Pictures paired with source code
----

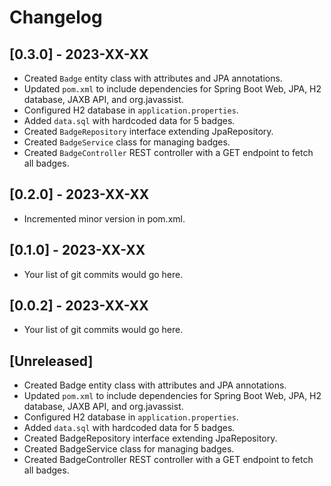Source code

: # Changelog

## [0.3.0] - 2023-XX-XX

- Created `Badge` entity class with attributes and JPA annotations.
- Updated `pom.xml` to include dependencies for Spring Boot Web, JPA, H2 database, JAXB API, and org.javassist.
- Configured H2 database in `application.properties`.
- Added `data.sql` with hardcoded data for 5 badges.
- Created `BadgeRepository` interface extending JpaRepository.
- Created `BadgeService` class for managing badges.
- Created `BadgeController` REST controller with a GET endpoint to fetch all badges.

## [0.2.0] - 2023-XX-XX

- Incremented minor version in pom.xml.

## [0.1.0] - 2023-XX-XX

- Your list of git commits would go here.

## [0.0.2] - 2023-XX-XX

- Your list of git commits would go here.

## [Unreleased]

- Created Badge entity class with attributes and JPA annotations.
- Updated `pom.xml` to include dependencies for Spring Boot Web, JPA, H2 database, JAXB API, and org.javassist.
- Configured H2 database in `application.properties`.
- Added `data.sql` with hardcoded data for 5 badges.
- Created BadgeRepository interface extending JpaRepository.
- Created BadgeService class for managing badges.
- Created BadgeController REST controller with a GET endpoint to fetch all badges.
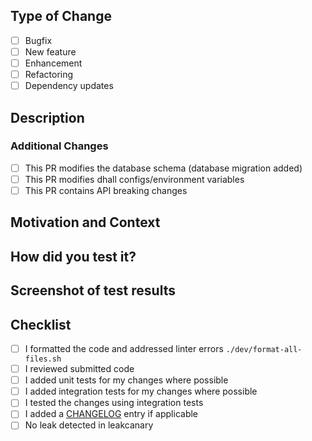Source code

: ## Type of Change
<!-- Put an `x` in the boxes that apply -->

- [ ] Bugfix
- [ ] New feature
- [ ] Enhancement
- [ ] Refactoring
- [ ] Dependency updates

## Description
<!-- Describe your changes in detail -->


### Additional Changes

- [ ] This PR modifies the database schema (database migration added)
- [ ] This PR modifies dhall configs/environment variables
- [ ] This PR contains API breaking changes
<!-- 
Provide links to the files with corresponding changes.

You can find config files in `dhall-configs`
-->


## Motivation and Context
<!--
Why is this change required? What problem does it solve?
If it fixes an open issue, please link to the issue here.

If you don't have an issue, we'd recommend starting with one first so the PR
can focus on the implementation (unless its an obvious bug or documentation fix
that will have little conversation).
-->


## How did you test it?
<!--
Did you write an integration/unit/API test to verify the code changes?
Or did you test this change manually (provide relevant screenshots)?
-->

## Screenshot of test results
<!-- Provide screenshot of the test results -->

## Checklist
<!-- Put an `x` in the boxes that apply -->

- [ ] I formatted the code and addressed linter errors `./dev/format-all-files.sh`
- [ ] I reviewed submitted code
- [ ] I added unit tests for my changes where possible
- [ ] I added integration tests for my changes where possible
- [ ] I tested the changes using integration tests
- [ ] I added a [CHANGELOG](/CHANGELOG.md) entry if applicable
- [ ] No leak detected in leakcanary
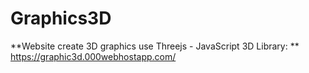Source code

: # Graphics3D
**Website create 3D graphics use Threejs - JavaScript 3D Library: ** https://graphic3d.000webhostapp.com/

----

ACTIVITY
In the records above, find the line that contains "- [ ] I formatted" and repeat exactly that line and all lines after it to the end. Do not include pictures.

OUTPUT OF THE EXERCISE
- [ ] I formatted the code and addressed linter errors `./dev/format-all-files.sh`
- [ ] I reviewed submitted code
- [ ] I added unit tests for my changes where possible
- [ ] I added integration tests for my changes where possible
- [ ] I tested the changes using integration tests
- [ ] I added a [CHANGELOG](/CHANGELOG.md) entry if applicable
- [ ] No leak detected in leakcanary
Source code

: # Graphics3D
**Website create 3D graphics use Threejs - JavaScript 3D Library: ** https://graphic3d.000webhostapp.com/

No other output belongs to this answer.